The bad news is that Cadbury ads follow standardization so they are usually made in India with Indian celebrities and run across South Asia while the main campaign idea ‘Free the Joy’ is Cadbury’s global positioning.

Sprite Meesha ad

Tagline: Pyas Ki Waat Laga!

Creative agency: Soho Square

t was a hot summer day with sweat trickling down my forehead when I first saw Meesha having fun in the sun with water splashing all around. What I wanted to do next was jump right out of my window and into that big bad ocean but that wasn’t possible so what I could do instead was to have a chilled Sprite.

The brand recall was immediate as Sprite became top of mind and so was brand retention because it became talk of the town, according to various advertising forums and social media. Meesha is all the rage with her undeniable vocal qualities and acting skills (she was the only bearable one in Waar) so the creative team was spot on with their celebrity selection and Ali Azmat’s song.
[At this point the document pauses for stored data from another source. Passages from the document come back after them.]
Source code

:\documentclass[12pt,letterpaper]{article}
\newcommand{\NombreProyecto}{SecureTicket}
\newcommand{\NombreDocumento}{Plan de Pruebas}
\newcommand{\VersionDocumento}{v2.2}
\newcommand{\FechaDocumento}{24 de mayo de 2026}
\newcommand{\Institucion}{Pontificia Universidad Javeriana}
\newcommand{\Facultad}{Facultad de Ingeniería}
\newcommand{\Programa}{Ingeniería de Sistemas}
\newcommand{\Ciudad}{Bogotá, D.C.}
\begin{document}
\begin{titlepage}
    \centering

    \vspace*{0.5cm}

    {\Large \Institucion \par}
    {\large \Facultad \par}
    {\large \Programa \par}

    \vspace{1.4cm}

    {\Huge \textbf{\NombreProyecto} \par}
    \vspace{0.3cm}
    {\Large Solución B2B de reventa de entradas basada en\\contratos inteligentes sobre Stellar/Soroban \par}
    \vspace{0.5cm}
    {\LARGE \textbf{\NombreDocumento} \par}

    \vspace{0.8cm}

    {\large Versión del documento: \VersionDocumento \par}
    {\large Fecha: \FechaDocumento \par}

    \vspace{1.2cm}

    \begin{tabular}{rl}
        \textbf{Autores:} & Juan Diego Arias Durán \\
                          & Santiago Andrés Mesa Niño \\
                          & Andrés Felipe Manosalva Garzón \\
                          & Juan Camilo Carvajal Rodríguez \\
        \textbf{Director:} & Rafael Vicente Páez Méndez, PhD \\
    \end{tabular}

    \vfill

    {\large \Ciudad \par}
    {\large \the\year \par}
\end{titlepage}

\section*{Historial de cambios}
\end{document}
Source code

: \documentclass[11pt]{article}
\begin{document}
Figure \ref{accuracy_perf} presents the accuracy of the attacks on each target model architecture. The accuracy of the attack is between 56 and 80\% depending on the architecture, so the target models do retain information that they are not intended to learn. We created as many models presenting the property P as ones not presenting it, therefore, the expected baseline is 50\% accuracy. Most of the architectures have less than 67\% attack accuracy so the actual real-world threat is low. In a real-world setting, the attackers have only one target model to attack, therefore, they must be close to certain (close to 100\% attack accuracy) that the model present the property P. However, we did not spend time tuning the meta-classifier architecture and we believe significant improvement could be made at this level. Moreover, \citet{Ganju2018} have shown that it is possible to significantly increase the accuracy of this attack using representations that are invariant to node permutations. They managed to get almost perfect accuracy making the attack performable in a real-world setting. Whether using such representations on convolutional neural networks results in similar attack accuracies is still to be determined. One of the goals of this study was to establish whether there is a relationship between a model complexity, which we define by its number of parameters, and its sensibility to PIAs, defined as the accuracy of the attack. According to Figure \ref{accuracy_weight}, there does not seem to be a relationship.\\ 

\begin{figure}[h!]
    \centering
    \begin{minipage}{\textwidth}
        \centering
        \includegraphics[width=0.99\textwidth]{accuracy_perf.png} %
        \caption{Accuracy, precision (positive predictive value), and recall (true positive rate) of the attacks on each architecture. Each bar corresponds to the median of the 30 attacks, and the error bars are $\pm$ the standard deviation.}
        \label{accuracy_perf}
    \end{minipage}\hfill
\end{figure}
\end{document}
The concept was clear and fresh but seasonal. One would dive under the blankets and hate the brand forever if they tried to lure us by showing a pretty girl freezing herself to death with water sports and thandi Sprite (that’s the impact of weather). Hence, the brand moved to its earlier campaign idea ‘Mirchi pe Sprite ka tarka’.

Zara Sochiye: Utho beta

This was probably the most effective and goose bump inducing ad of the year. The slightly twisted childrens poem ‘Utho beta’ and targeting the elders instead of kids was an eye-opener. The creative head behind this TVC certainly had his Eureka moment and most importantly at right time when the whole nation has become sensitive about education and children.

‘Zara Sochiye campaign has been the most talked about campaign in advertising circles. Its only shortcoming is that it is associated with a certain channel and isn’t seen often.


Agency: BBDO

Tagline: Work that works for all

The communication might be old (released in 2013) but it is gold (sound cheesy but it’s the truth). And it may not be the best there is but the initiative and the voice over certainly is. Providing a good night’s sleep to labourers who ensure we live peacefully in well-constructed homes do need a peaceful night themselves especially when they are away from their families.

The communication was nicely done in a documentary style. I just hope it would have had better reach with more television spots. Right now it seems to be revolving on social media only.

Read: BBDO and Moltyfoam win hearts with their campaign

It is disappointing that only one telco TVC made it to the list whereas they form the largest chunk of advertising slots for past five years. Ufone ads have lost their wit. Mobilink tried to follow Ufone but lost the plot completely and copied the entire concept of India’s

Warid, Zong and Telenor (and so are Mobilink and Ufone) are producing ads left, right and centre; one for 3G, one for their easy paisa lookalike, one for their sub brand targeted to youth (Djuice and Zong Circle), one for the main brand and of course the mandatory corporate TVC for building brand equity.